As two concert grand pianos were being maneuvered onto stage, Ron Della Chiesa returned with Yelena Dudochkin, paying tribute to Tatyana and presenting her with a lucite memento of 25 years of the Composers Anniversary Series. Then the evening concluded as three more pianists,Victor Cayres, Lilit Karapetian-Shougarian, and Konstantinos Papadakis; along with percussionist Gary Fieldman, joined Tatyana for the ever-popular “Saber Dance” from Gayane, by Aram Khachaturian. Coordinating eight hands on two pianos is not the easiest thing to do (I speak from experience), but this piece simplifies matters by having a fierce energy that never relents. The performers’ percussive depiction of clashing sabers was thrilling; one hopes they don’t come away with carpal tunnel syndrome.
On the page, and in execution, this was quite a lengthy program, but it didn’t feel that way to me: a testament to the well-calculated selection of crowd-pleasers and the high caliber of the performances. Here’s to the next quarter-century of Dudochkin’s wonderful series!
And here is another coincidence; the Chaminade concertino for flute will be played again this week with brilliant 19 year old Hayley Miller, student of Linda Toote at BU, with the Boston Philharmonic Youth Orchestra.
We will also be playing Schoenberg’s Five Pieces for Orchestra (the first performance ever, we believe, by a youth orchestra anywhere) and Ravel’s Daphnis and Chloe 2nd suite.
In addition, 7 other concerto movements by the amazing winners of the BPYO concerto competition.

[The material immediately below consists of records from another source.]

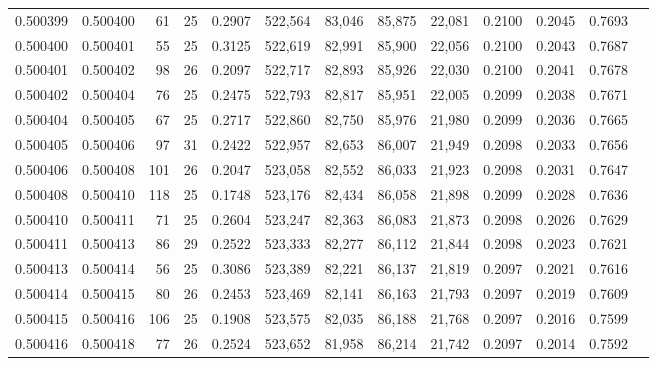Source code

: \begin{tabular}{rrrrrrrrrrrrr}
0.500399 & 0.500400 &  61 &  25 &                                     0.2907 & 522,564 &  83,046 &  85,875 &  22,081 & 0.2100 & 0.2045 & 0.7693 \\
0.500400 & 0.500401 &  55 &  25 &                                     0.3125 & 522,619 &  82,991 &  85,900 &  22,056 & 0.2100 & 0.2043 & 0.7687 \\
0.500401 & 0.500402 &  98 &  26 &                                     0.2097 & 522,717 &  82,893 &  85,926 &  22,030 & 0.2100 & 0.2041 & 0.7678 \\
0.500402 & 0.500404 &  76 &  25 &                                     0.2475 & 522,793 &  82,817 &  85,951 &  22,005 & 0.2099 & 0.2038 & 0.7671 \\
0.500404 & 0.500405 &  67 &  25 &                                     0.2717 & 522,860 &  82,750 &  85,976 &  21,980 & 0.2099 & 0.2036 & 0.7665 \\
0.500405 & 0.500406 &  97 &  31 &                                     0.2422 & 522,957 &  82,653 &  86,007 &  21,949 & 0.2098 & 0.2033 & 0.7656 \\
0.500406 & 0.500408 & 101 &  26 &                                     0.2047 & 523,058 &  82,552 &  86,033 &  21,923 & 0.2098 & 0.2031 & 0.7647 \\
0.500408 & 0.500410 & 118 &  25 &                                     0.1748 & 523,176 &  82,434 &  86,058 &  21,898 & 0.2099 & 0.2028 & 0.7636 \\
0.500410 & 0.500411 &  71 &  25 &                                     0.2604 & 523,247 &  82,363 &  86,083 &  21,873 & 0.2098 & 0.2026 & 0.7629 \\
0.500411 & 0.500413 &  86 &  29 &                                     0.2522 & 523,333 &  82,277 &  86,112 &  21,844 & 0.2098 & 0.2023 & 0.7621 \\
0.500413 & 0.500414 &  56 &  25 &                                     0.3086 & 523,389 &  82,221 &  86,137 &  21,819 & 0.2097 & 0.2021 & 0.7616 \\
0.500414 & 0.500415 &  80 &  26 &                                     0.2453 & 523,469 &  82,141 &  86,163 &  21,793 & 0.2097 & 0.2019 & 0.7609 \\
0.500415 & 0.500416 & 106 &  25 &                                     0.1908 & 523,575 &  82,035 &  86,188 &  21,768 & 0.2097 & 0.2016 & 0.7599 \\
0.500416 & 0.500418 &  77 &  26 &                                     0.2524 & 523,652 &  81,958 &  86,214 &  21,742 & 0.2097 & 0.2014 & 0.7592 \\

\end{tabular}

Bach, Berg Hummel,Gliere, Tchaikovsky Prokofiev – It’s a feast for the ears. Since the orchestra consists of youngsters 11 to 21 it’s an ideal program for young listeners. There is nothing more inspiring for a young person than to see others of their age performing at this level
Sanders Theater at 3 p.m. on Sunday. Plenty of time to get back for the Super Bowl!
Comment by Ben Zander — January 30, 2015 at 9:51 am
I attended this concert and thought the Youth Symphony did a wonderful job with the Gershwin and their other pieces, and had to keep reminding myself that they are still young teenagers! They are most deserving of praise and plaudits from everyone. I feel I must take issue with the comment about “straitlaced rhythm” in connection with the Gershwin; I went back to my score to make certain about this (I have studied this piece), and nowhere does the composer ask for anything but straight forward tempos, so if the Youth Symphony was “expressive and accurate” AND with correct tempos and rhythms? Sounds like a win, win and win to me, and it was. Bravo Youth Symphony! And bravo to their conductor for giving his students the opportunity to experience and perform this great music.
Comment by Sandra Shepard — January 30, 2015 at 3:43 pm
I hope the reviewer didn’t literally mean “back-up vocals” in reference to the choral singing in Massenet’s “Meditation”. Massenet wrote those chorus parts, and asked that the singers be placed within the orchestra as another “instrument” in the accompaniment. Obviously it was not possible to put the chorus on stage with the orchestra for this performance, but the choral singing is a legitimate and accurate part of the “Meditation”.